La rencontre entre le droit d’auteur et les droits fondamentaux est souvent conflictuelle. Alors que certains louent la souplesse permise par le raisonnement fondamentaliste, prompt à limiter l’application rigoureuse du monopole, d’autres au contraire fustigent l’insécurité juridique générée et la remise en cause des équilibres internes.
On se souvient que la Cour de cassation, dans l’arrêt Klasen, rendu le 15 mai 2015 (Cass. 1re civ., 15 mai 2015, n° 13-27.391), a admis la possibilité d’une dérogation autre que les exceptions prévues à l’article 5 de la directive 2001/29, indiquant que la cour d’appel aurait dû « expliquer de façon concrète en quoi la recherche d’un juste équilibre entre les droits en présence commandait la condamnation qu’elle prononçait ». Ainsi, la liberté d’expression est susceptible de faire échec aux droits exclusifs.
Néanmoins, le raisonnement jurisprudentiel français, qui conduit à neutraliser le monopole par application d’une logique externe au droit d’auteur, a semblé être remis en cause par trois arrêts de la CJUE, rendus en grande chambre le 29 juillet 2019 (CJUE, gr. ch., 29 juill. 2019, aff.
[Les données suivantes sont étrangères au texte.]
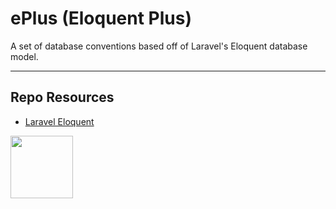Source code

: # ePlus (Eloquent Plus)

A set of database conventions based off of Laravel's Eloquent database model.

---

## Repo Resources

- [Laravel Eloquent](https://laravel.com/docs/10.x/eloquent)

<a href="https://codeadam.ca">
<img src="https://codeadam.ca/images/code-block.png" width="100">
</a>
C-469/17, Funke Medien, aff. C-476/17, Pelham, aff. C-516/17, Spiegel Online). La Cour de justice affirme en effet que la liberté d’expression, consacrée à l’article 11 de la Charte des droits fondamentaux de l’Union européenne, n’est pas susceptible de justifier, en dehors des exceptions et des limitations prévues à l’article 5 § 2 et 3, de la directive 2001/29, une dérogation aux droits exclusifs visés à l’article 2 et 3 de cette même directive. Il ne s’agit pas pour autant de rejeter en bloc le raisonnement fondamentaliste. La Cour considère au contraire que les droits fondamentaux ont bien un rôle à jouer dans l’appréciation des exceptions, voire dans les contours des prérogatives. Ainsi, plutôt que de faire de la liberté d’expression une voie autonome d’exception, elle recommande d’internaliser la réflexion, en en faisant un critère d’appréciation intrinsèque.
Le message ne semble pourtant pas si clair et la jurisprudence française est hésitante. Notamment dans le jugement du 4 mars 2022, le tribunal judiciaire semble opérer un mélange des genres, ne parvenant pas à trancher entre les deux types de raisonnement, celui de la Cour de cassation, qui externalise le débat, et celui de la CJUE, qui l’internalise.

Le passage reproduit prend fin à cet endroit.